To już trzecia emisja zagraniczna w tym roku (w styczniu rząd sprzedał obligacje za 1 mld euro i za 18 bln jenów). Po raz pierwszy rząd dokonał tylu operacji w pierwszych kilku tygodniach roku. Zdaniem dilerów w ten sposób resort finansów chce wykorzystać rosnące zainteresowanie inwestorów polskim rynkiem. Oficjalna strategia ministerstwa mówi zresztą o obecności na wielu rynkach, co – jak twierdzą analitycy – przydać się może w razie słabszego popytu na papiery w kraju.
Z komunikatu MF wynika, że obligacje wyceniono 130 pkt bazowych powyżej średniej stopy swapowej, a ich rentowność wyniosła 2,853 proc. To więcej niż w przypadku ostatniej emisji na szwajcarskim rynku w lipcu 2010 roku (wówczas spread wyniósł 119 pkt, a rentowność – 2,17 pkt). Od tamtego czasu pogorszyła się jednak sytuacja na rynku długu, co tłumaczy spadek cen papierów.

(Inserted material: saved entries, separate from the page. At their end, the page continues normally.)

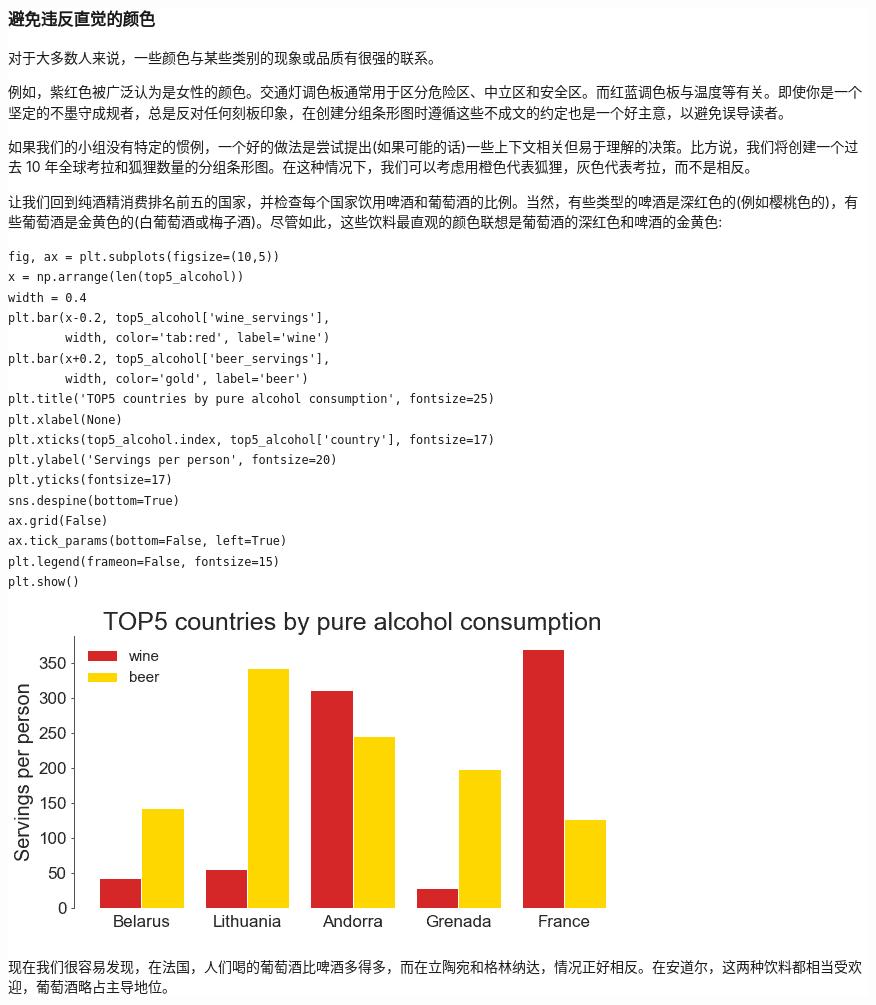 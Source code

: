 ### 避免违反直觉的颜色

对于大多数人来说，一些颜色与某些类别的现象或品质有很强的联系。

例如，紫红色被广泛认为是女性的颜色。交通灯调色板通常用于区分危险区、中立区和安全区。而红蓝调色板与温度等有关。即使你是一个坚定的不墨守成规者，总是反对任何刻板印象，在创建分组条形图时遵循这些不成文的约定也是一个好主意，以避免误导读者。

如果我们的小组没有特定的惯例，一个好的做法是尝试提出(如果可能的话)一些上下文相关但易于理解的决策。比方说，我们将创建一个过去 10 年全球考拉和狐狸数量的分组条形图。在这种情况下，我们可以考虑用橙色代表狐狸，灰色代表考拉，而不是相反。

让我们回到纯酒精消费排名前五的国家，并检查每个国家饮用啤酒和葡萄酒的比例。当然，有些类型的啤酒是深红色的(例如樱桃色的)，有些葡萄酒是金黄色的(白葡萄酒或梅子酒)。尽管如此，这些饮料最直观的颜色联想是葡萄酒的深红色和啤酒的金黄色:

```
fig, ax = plt.subplots(figsize=(10,5))
x = np.arrange(len(top5_alcohol))
width = 0.4
plt.bar(x-0.2, top5_alcohol['wine_servings'],
        width, color='tab:red', label='wine')
plt.bar(x+0.2, top5_alcohol['beer_servings'],
        width, color='gold', label='beer')
plt.title('TOP5 countries by pure alcohol consumption', fontsize=25)
plt.xlabel(None)
plt.xticks(top5_alcohol.index, top5_alcohol['country'], fontsize=17)
plt.ylabel('Servings per person', fontsize=20)
plt.yticks(fontsize=17)
sns.despine(bottom=True)
ax.grid(False)
ax.tick_params(bottom=False, left=True)
plt.legend(frameon=False, fontsize=15)
plt.show()
```

![Plot a Bar Graph in Matplotlib](img/20eeb4969cb9b26c6f6782844209be6e.png "matplotlib-bar-graphs-highest-servings-per-person")

现在我们很容易发现，在法国，人们喝的葡萄酒比啤酒多得多，而在立陶宛和格林纳达，情况正好相反。在安道尔，这两种饮料都相当受欢迎，葡萄酒略占主导地位。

Jeszcze rano z nieoficjalnych informacji od dilerów wynikało, że skala emisji sięga 200 mln franków. Zwiększenie podaży wskazuje, że ministerstwo otrzymało sporo zgłoszeń od kupujących. „Obligacje zostały nabyte przez zdywersyfikowaną grupę inwestorów wyłącznie ze Szwajcarii” – głosi komunikat resortu (taką samą informację MF prezentował zresztą wcześniej). Organizatorami emisji były banki BNP Paribas i Credit Suisse.
Na koniec listopada zadłużenie zagraniczne Skarbu Państwa przekraczało 201 mld zł (i stanowiło 28,5 proc. całego rządowego długu). Większość zobowiązań denominowanych była w euro.